→ What is needed
Whenever the string "ORIGINATOR" appears in a line below, please copy the line out.

Stored entries
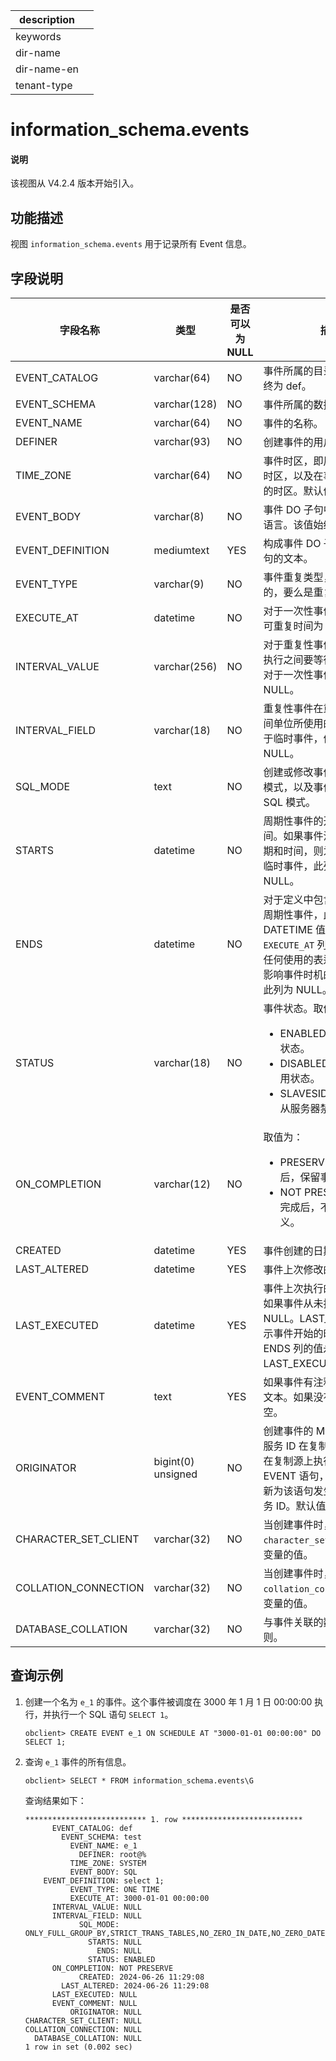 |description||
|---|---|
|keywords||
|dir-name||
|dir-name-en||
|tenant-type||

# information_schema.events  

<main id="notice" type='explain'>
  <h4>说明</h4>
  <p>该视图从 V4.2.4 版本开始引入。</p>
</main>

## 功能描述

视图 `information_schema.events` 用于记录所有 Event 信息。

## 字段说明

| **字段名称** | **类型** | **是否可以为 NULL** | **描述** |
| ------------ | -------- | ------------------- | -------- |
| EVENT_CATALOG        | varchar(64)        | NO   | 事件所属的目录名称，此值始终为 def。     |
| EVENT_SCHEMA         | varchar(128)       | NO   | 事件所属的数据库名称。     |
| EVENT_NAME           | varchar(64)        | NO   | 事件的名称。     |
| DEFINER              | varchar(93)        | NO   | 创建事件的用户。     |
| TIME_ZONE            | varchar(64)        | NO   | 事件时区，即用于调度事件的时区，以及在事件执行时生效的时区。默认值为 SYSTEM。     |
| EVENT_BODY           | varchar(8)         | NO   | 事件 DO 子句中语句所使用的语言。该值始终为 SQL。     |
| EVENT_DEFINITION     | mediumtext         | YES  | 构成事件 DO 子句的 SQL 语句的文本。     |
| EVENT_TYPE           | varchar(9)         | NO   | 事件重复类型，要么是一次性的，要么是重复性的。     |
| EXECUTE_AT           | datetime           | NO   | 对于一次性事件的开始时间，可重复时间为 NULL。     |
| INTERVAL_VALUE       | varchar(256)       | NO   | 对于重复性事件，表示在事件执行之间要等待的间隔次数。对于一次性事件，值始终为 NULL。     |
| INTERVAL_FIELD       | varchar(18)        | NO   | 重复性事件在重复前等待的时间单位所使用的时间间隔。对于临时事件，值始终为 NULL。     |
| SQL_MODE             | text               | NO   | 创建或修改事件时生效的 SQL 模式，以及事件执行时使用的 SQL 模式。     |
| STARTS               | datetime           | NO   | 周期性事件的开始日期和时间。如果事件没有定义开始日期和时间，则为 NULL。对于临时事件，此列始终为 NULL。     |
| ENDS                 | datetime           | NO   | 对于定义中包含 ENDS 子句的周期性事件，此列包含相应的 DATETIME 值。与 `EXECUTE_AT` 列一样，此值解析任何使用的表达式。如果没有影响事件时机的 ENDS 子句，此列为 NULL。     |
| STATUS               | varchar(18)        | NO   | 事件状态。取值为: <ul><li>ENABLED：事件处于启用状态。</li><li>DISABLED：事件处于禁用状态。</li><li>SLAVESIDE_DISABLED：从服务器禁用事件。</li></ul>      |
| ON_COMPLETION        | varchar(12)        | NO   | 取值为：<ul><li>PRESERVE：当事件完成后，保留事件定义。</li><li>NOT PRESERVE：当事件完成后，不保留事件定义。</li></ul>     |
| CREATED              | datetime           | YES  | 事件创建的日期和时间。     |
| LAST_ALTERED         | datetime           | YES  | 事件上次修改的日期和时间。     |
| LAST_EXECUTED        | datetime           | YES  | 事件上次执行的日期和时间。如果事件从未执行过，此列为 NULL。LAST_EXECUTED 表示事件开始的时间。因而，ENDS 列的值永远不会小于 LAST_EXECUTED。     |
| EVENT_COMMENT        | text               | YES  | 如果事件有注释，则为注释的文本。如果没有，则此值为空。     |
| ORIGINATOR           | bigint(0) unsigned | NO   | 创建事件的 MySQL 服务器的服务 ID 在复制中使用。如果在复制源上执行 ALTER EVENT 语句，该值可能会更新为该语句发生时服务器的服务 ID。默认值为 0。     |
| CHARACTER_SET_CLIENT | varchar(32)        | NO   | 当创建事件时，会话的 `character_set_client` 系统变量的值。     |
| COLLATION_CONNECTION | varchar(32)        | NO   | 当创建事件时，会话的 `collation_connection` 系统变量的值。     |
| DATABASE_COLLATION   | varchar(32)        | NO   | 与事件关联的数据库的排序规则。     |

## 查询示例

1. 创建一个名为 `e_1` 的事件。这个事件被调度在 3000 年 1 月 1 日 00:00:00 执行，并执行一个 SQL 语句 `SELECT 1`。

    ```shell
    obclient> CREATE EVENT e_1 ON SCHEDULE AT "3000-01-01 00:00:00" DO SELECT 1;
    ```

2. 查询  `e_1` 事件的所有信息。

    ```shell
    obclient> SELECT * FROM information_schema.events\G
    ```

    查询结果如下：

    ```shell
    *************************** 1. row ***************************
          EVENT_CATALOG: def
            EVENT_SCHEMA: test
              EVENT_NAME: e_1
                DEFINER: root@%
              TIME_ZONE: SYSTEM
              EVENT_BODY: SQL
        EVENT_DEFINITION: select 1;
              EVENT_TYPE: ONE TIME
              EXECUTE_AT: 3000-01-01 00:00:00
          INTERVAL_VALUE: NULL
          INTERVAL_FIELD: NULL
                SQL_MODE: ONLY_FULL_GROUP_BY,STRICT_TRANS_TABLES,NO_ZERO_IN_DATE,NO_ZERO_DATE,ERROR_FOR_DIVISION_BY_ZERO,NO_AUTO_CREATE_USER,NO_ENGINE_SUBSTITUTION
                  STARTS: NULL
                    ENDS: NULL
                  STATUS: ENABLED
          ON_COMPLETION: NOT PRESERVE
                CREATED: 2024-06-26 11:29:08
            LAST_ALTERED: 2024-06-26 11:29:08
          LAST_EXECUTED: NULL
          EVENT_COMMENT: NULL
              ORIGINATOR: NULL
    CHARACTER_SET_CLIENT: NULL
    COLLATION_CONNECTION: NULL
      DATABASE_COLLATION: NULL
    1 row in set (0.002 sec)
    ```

→ Task response
| ORIGINATOR           | bigint(0) unsigned | NO   | 创建事件的 MySQL 服务器的服务 ID 在复制中使用。如果在复制源上执行 ALTER EVENT 语句，该值可能会更新为该语句发生时服务器的服务 ID。默认值为 0。     |
              ORIGINATOR: NULL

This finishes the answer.